Jelena Bajcetic, director of the precinct properties’ branch, notes that the horse hair and canvas padding actually helped preserve Hahn’s mural — notwithstanding the damage caused by hefty nails and fish glue.
Bajcetic says that with the help of a heritage architect and an art conservationist, the acoustic panels were safely removed and nail holes in the oak tongue-and-groove boards were repaired.
The hard work has paid off: Hahn’s 104 life-like 23-point maple leaves and ornate borders lend the legislative chamber a startlingly fresh look.
The four hexagons — two green and two orange — are textbook examples of the Art Nouveau style, which was hugely popular in the late Victorian and Edwardian era.
As for the acoustics, Deller admits she has her fingers crossed for the return of MPPs from their summer break on Sept. 12.
“Sound technology has improved a lot since 1912,” she says, noting that there have been consultations with a sound engineer and in-house experts at the legislature’s broadcasting and recording department.
Even if there’s a slight audible difference, esthetic and historic considerations should offset it.
The German-born Hahn, who died in 1962 at the age of 96, was an important early Toronto muralist whose work adorns many churches and public buildings, including Old City Hall and Spadina House.
He was an influential teacher at the Ontario College of Art, the Royal Ontario Museum, and Central Technical School, and daughter Sylvia Hahn’s murals can still be seen at the ROM.
Slowly but surely, his artwork at Queen’s Park is being resurrected.
A 1994 restoration effort retrieved sections of painted friezes in the chamber that depict figures representing justice, wisdom, power and art.
They had been covered with white paint when the acoustic panels were slapped on the ceiling two years before the start of the First World War.

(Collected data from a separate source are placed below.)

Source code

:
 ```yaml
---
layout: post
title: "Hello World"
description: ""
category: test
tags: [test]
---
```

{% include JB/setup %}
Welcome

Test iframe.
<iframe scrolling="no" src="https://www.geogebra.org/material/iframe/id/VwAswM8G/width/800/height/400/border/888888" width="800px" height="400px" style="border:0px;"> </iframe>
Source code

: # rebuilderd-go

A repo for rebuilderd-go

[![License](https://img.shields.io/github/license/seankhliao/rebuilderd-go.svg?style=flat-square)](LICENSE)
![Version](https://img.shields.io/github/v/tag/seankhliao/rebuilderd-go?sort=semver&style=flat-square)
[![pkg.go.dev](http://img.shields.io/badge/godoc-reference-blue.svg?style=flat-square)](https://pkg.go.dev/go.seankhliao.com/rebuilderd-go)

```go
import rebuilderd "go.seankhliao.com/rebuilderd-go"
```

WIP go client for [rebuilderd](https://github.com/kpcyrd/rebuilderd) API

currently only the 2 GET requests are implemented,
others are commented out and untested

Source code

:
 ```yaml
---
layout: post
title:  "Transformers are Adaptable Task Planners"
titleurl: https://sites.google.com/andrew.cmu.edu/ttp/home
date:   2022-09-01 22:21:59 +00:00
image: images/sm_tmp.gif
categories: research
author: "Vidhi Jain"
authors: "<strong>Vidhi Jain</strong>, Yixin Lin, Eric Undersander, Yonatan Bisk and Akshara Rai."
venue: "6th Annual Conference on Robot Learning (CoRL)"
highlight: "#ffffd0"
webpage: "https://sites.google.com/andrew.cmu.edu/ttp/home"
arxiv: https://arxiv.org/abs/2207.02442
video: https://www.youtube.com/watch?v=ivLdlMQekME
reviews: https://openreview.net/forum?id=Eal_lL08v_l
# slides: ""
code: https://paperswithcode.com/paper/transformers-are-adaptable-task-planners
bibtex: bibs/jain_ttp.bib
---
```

During another renovation in 1999 — when the gaudy disco-era red carpets and blue leather chairs were replaced with traditional parliamentary green broadloom and upholstery — the cornices were cleaned off.
But the four-part centrepiece around the air grate would remain under wraps (and paint-and-canvas-encrusted horse hair) for another 17 years.
Exposing the rest of Hahn’s work would require much more painstaking scalpel work, carefully scraping off paint.